Toutes les tranches de niveaux de revenus des ménages sont concernées par ce phénomène de chute de la confiance lié à la politique de Donald Trump (sur les droits de douane, notamment). D’autant que la hausse de l’inflation rogne le pouvoir d’achat des ménages. Par ailleurs, les intentions d’investissement dans le secteur manufacturier américain sont en berne. Et les intentions d’embauche chez les petites entreprises américaines chutent. Sur le front de l’emploi, en dehors du secteur public et de ceux de la santé et de l’éducation, la situation est inquiétante, avec «des destructions de postes dans de nombreux secteurs», note Florent Wabont.
Au final, même si Florent Wabont ne table pas sur un effondrement de la croissance économique des Etats-Unis, il craint que le ralentissement économique «se poursuive jusqu’en 2026, avec une économie des Etats-Unis qui devrait croître sous son potentiel pour un certain temps». La Fed a baissé récemment son taux d’intérêt directeur pour soutenir l’emploi et la croissance économique, mais les tensions inflationnistes brident ses marges de manœuvre. De plus, le mandat du président de la Fed, Jerome Powell, se termine déjà en mai prochain. Et la question de sa succession reste à ce stade ouverte, ce qui rend d’autant plus incertaine la trajectoire future des taux directeurs de la Fed.
CAC 40, Nasdaq, Dow Jones… Comment réagirait la Bourse à une déception sur la croissance économique des Etats-Unis ?

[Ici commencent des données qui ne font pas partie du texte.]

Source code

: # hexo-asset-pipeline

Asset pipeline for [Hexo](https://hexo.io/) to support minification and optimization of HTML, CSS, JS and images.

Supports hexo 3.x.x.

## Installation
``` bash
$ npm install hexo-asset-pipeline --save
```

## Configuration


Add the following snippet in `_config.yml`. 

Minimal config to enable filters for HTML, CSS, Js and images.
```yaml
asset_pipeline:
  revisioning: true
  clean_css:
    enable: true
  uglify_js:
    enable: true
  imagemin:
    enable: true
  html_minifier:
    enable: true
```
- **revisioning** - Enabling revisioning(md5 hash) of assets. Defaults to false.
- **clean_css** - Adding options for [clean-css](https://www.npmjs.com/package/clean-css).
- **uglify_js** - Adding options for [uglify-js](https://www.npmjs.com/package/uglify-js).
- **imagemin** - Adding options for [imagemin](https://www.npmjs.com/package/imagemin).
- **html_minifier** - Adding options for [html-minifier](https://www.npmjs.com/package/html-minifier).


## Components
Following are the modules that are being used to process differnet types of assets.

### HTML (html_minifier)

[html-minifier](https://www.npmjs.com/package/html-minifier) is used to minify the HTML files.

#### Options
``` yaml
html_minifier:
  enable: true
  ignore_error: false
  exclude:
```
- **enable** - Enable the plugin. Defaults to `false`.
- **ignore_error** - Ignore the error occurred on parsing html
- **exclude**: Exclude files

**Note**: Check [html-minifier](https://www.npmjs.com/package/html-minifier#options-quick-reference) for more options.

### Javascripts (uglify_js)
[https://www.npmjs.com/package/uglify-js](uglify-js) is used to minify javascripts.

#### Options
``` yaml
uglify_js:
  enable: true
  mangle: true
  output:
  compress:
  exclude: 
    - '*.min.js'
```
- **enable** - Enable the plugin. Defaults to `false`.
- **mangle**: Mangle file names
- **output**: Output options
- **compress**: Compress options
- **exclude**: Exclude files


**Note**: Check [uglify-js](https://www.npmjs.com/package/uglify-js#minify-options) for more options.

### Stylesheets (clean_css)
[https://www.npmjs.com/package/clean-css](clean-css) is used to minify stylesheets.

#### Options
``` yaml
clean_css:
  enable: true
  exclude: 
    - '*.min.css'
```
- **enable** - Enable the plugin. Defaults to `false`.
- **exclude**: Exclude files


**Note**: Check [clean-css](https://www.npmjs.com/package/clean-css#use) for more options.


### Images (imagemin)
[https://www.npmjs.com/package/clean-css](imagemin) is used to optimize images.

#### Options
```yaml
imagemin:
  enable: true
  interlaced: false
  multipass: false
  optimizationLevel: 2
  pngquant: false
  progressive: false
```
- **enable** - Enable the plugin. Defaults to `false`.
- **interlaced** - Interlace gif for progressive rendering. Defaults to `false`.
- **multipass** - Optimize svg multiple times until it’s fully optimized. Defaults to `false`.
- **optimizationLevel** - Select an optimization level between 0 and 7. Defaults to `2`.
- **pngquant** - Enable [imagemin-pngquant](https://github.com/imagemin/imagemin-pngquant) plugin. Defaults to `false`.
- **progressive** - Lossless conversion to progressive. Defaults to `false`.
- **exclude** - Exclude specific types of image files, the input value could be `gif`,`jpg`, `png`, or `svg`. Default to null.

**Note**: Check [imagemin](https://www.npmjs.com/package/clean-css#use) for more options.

Jusqu’ici, la Bourse des Etats-Unis (indices actions Nasdaq, Dow Jones, S&P 500) a poursuivi, imperturbable, son ascension, insensible aux aléas marqués sur la trajectoire de l’économie des Etats-Unis. Le scénario d’une possible déception sur la croissance économique des Etats-Unis (sans parler de celui d’une éventuelle récession, avec choc à la clé sur les profits des sociétés cotées en Bourse) ne semble pas reflété par le niveau actuel du marché actions, dont la valorisation est actuellement historiquement élevée, selon différentes jauges.

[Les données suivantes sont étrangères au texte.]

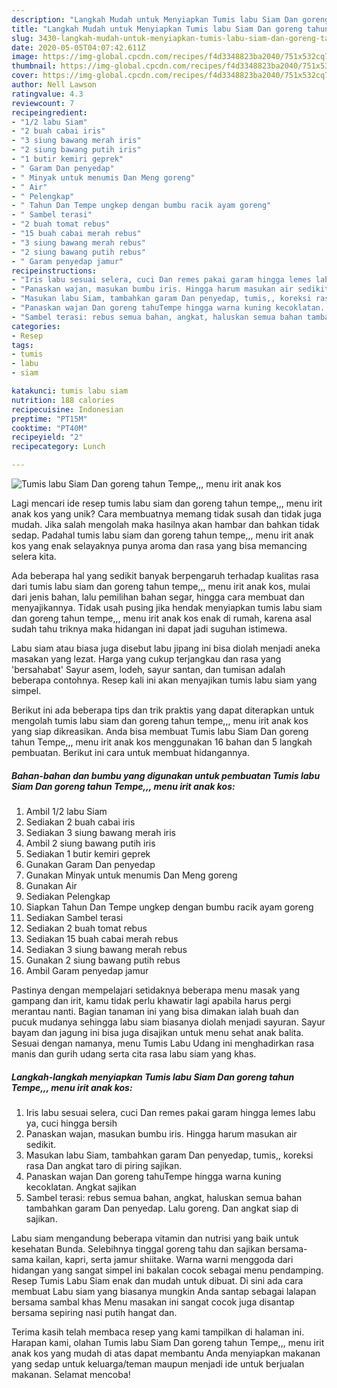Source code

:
 ```yaml
---
description: "Langkah Mudah untuk Menyiapkan Tumis labu Siam Dan goreng tahun Tempe,,, menu irit anak kos yang Menggugah Selera"
title: "Langkah Mudah untuk Menyiapkan Tumis labu Siam Dan goreng tahun Tempe,,, menu irit anak kos yang Menggugah Selera"
slug: 3430-langkah-mudah-untuk-menyiapkan-tumis-labu-siam-dan-goreng-tahun-tempe-menu-irit-anak-kos-yang-menggugah-selera
date: 2020-05-05T04:07:42.611Z
image: https://img-global.cpcdn.com/recipes/f4d3348823ba2040/751x532cq70/tumis-labu-siam-dan-goreng-tahun-tempe-menu-irit-anak-kos-foto-resep-utama.jpg
thumbnail: https://img-global.cpcdn.com/recipes/f4d3348823ba2040/751x532cq70/tumis-labu-siam-dan-goreng-tahun-tempe-menu-irit-anak-kos-foto-resep-utama.jpg
cover: https://img-global.cpcdn.com/recipes/f4d3348823ba2040/751x532cq70/tumis-labu-siam-dan-goreng-tahun-tempe-menu-irit-anak-kos-foto-resep-utama.jpg
author: Nell Lawson
ratingvalue: 4.3
reviewcount: 7
recipeingredient:
- "1/2 labu Siam"
- "2 buah cabai iris"
- "3 siung bawang merah iris"
- "2 siung bawang putih iris"
- "1 butir kemiri geprek"
- " Garam Dan penyedap"
- " Minyak untuk menumis Dan Meng goreng"
- " Air"
- " Pelengkap"
- " Tahun Dan Tempe ungkep dengan bumbu racik ayam goreng"
- " Sambel terasi"
- "2 buah tomat rebus"
- "15 buah cabai merah rebus"
- "3 siung bawang merah rebus"
- "2 siung bawang putih rebus"
- " Garam penyedap jamur"
recipeinstructions:
- "Iris labu sesuai selera, cuci Dan remes pakai garam hingga lemes labu ya, cuci hingga bersih"
- "Panaskan wajan, masukan bumbu iris. Hingga harum masukan air sedikit."
- "Masukan labu Siam, tambahkan garam Dan penyedap, tumis,, koreksi rasa Dan angkat taro di piring sajikan."
- "Panaskan wajan Dan goreng tahuTempe hingga warna kuning kecoklatan. Angkat sajikan"
- "Sambel terasi: rebus semua bahan, angkat, haluskan semua bahan tambahkan garam Dan penyedap. Lalu goreng. Dan angkat siap di sajikan."
categories:
- Resep
tags:
- tumis
- labu
- siam

katakunci: tumis labu siam 
nutrition: 188 calories
recipecuisine: Indonesian
preptime: "PT15M"
cooktime: "PT40M"
recipeyield: "2"
recipecategory: Lunch

---
```



![Tumis labu Siam Dan goreng tahun Tempe,,, menu irit anak kos](https://img-global.cpcdn.com/recipes/f4d3348823ba2040/751x532cq70/tumis-labu-siam-dan-goreng-tahun-tempe-menu-irit-anak-kos-foto-resep-utama.jpg)

Lagi mencari ide resep tumis labu siam dan goreng tahun tempe,,, menu irit anak kos yang unik? Cara membuatnya memang tidak susah dan tidak juga mudah. Jika salah mengolah maka hasilnya akan hambar dan bahkan tidak sedap. Padahal tumis labu siam dan goreng tahun tempe,,, menu irit anak kos yang enak selayaknya punya aroma dan rasa yang bisa memancing selera kita.

Ada beberapa hal yang sedikit banyak berpengaruh terhadap kualitas rasa dari tumis labu siam dan goreng tahun tempe,,, menu irit anak kos, mulai dari jenis bahan, lalu pemilihan bahan segar, hingga cara membuat dan menyajikannya. Tidak usah pusing jika hendak menyiapkan tumis labu siam dan goreng tahun tempe,,, menu irit anak kos enak di rumah, karena asal sudah tahu triknya maka hidangan ini dapat jadi suguhan istimewa.

Labu siam atau biasa juga disebut labu jipang ini bisa diolah menjadi aneka masakan yang lezat. Harga yang cukup terjangkau dan rasa yang &#39;bersahabat&#39; Sayur asem, lodeh, sayur santan, dan tumisan adalah beberapa contohnya. Resep kali ini akan menyajikan tumis labu siam yang simpel.


Berikut ini ada beberapa tips dan trik praktis yang dapat diterapkan untuk mengolah tumis labu siam dan goreng tahun tempe,,, menu irit anak kos yang siap dikreasikan. Anda bisa membuat Tumis labu Siam Dan goreng tahun Tempe,,, menu irit anak kos menggunakan 16 bahan dan 5 langkah pembuatan. Berikut ini cara untuk membuat hidangannya.

<!--inarticleads1-->

##### Bahan-bahan dan bumbu yang digunakan untuk pembuatan Tumis labu Siam Dan goreng tahun Tempe,,, menu irit anak kos:

1. Ambil 1/2 labu Siam
1. Sediakan 2 buah cabai iris
1. Sediakan 3 siung bawang merah iris
1. Ambil 2 siung bawang putih iris
1. Sediakan 1 butir kemiri geprek
1. Gunakan  Garam Dan penyedap
1. Gunakan  Minyak untuk menumis Dan Meng goreng
1. Gunakan  Air
1. Sediakan  Pelengkap
1. Siapkan  Tahun Dan Tempe ungkep dengan bumbu racik ayam goreng
1. Sediakan  Sambel terasi
1. Sediakan 2 buah tomat rebus
1. Sediakan 15 buah cabai merah rebus
1. Sediakan 3 siung bawang merah rebus
1. Gunakan 2 siung bawang putih rebus
1. Ambil  Garam penyedap jamur


Pastinya dengan mempelajari setidaknya beberapa menu masak yang gampang dan irit, kamu tidak perlu khawatir lagi apabila harus pergi merantau nanti. Bagian tanaman ini yang bisa dimakan ialah buah dan pucuk mudanya sehingga labu siam biasanya diolah menjadi sayuran. Sayur bayam dan jagung ini bisa juga disajikan untuk menu sehat anak balita. Sesuai dengan namanya, menu Tumis Labu Udang ini menghadirkan rasa manis dan gurih udang serta cita rasa labu siam yang khas. 

<!--inarticleads2-->

##### Langkah-langkah menyiapkan Tumis labu Siam Dan goreng tahun Tempe,,, menu irit anak kos:

1. Iris labu sesuai selera, cuci Dan remes pakai garam hingga lemes labu ya, cuci hingga bersih
1. Panaskan wajan, masukan bumbu iris. Hingga harum masukan air sedikit.
1. Masukan labu Siam, tambahkan garam Dan penyedap, tumis,, koreksi rasa Dan angkat taro di piring sajikan.
1. Panaskan wajan Dan goreng tahuTempe hingga warna kuning kecoklatan. Angkat sajikan
1. Sambel terasi: rebus semua bahan, angkat, haluskan semua bahan tambahkan garam Dan penyedap. Lalu goreng. Dan angkat siap di sajikan.


Labu siam mengandung beberapa vitamin dan nutrisi yang baik untuk kesehatan Bunda. Selebihnya tinggal goreng tahu dan sajikan bersama-sama kailan, kapri, serta jamur shiitake. Warna warni menggoda dari hidangan yang sangat simpel ini bakalan cocok sebagai menu pendamping. Resep Tumis Labu Siam enak dan mudah untuk dibuat. Di sini ada cara membuat Labu siam yang biasanya mungkin Anda santap sebagai lalapan bersama sambal khas Menu masakan ini sangat cocok juga disantap bersama sepiring nasi putih hangat dan. 

Terima kasih telah membaca resep yang kami tampilkan di halaman ini. Harapan kami, olahan Tumis labu Siam Dan goreng tahun Tempe,,, menu irit anak kos yang mudah di atas dapat membantu Anda menyiapkan makanan yang sedap untuk keluarga/teman maupun menjadi ide untuk berjualan makanan. Selamat mencoba!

Du point de vue de l’analyse technique (analyse graphique et mathématique de l’évolution des cours de Bourse), le Nasdaq et le S&P 500 sont actuellement surachetés, ce qui incite à la prudence. Et le courtier IG, qui observe un rebond de la volatilité des actions américaines, n’exclut pas l’amorce prochaine d’une phase de correction baissière sur la Bourse des Etats-Unis. Enfin, le CAC 40 voit son récent rebond s’essouffler, sur fond d’incertitudes politiques et économiques. Il devrait chuter, en cas de correction baissière à Wall Street, marché actions directeur.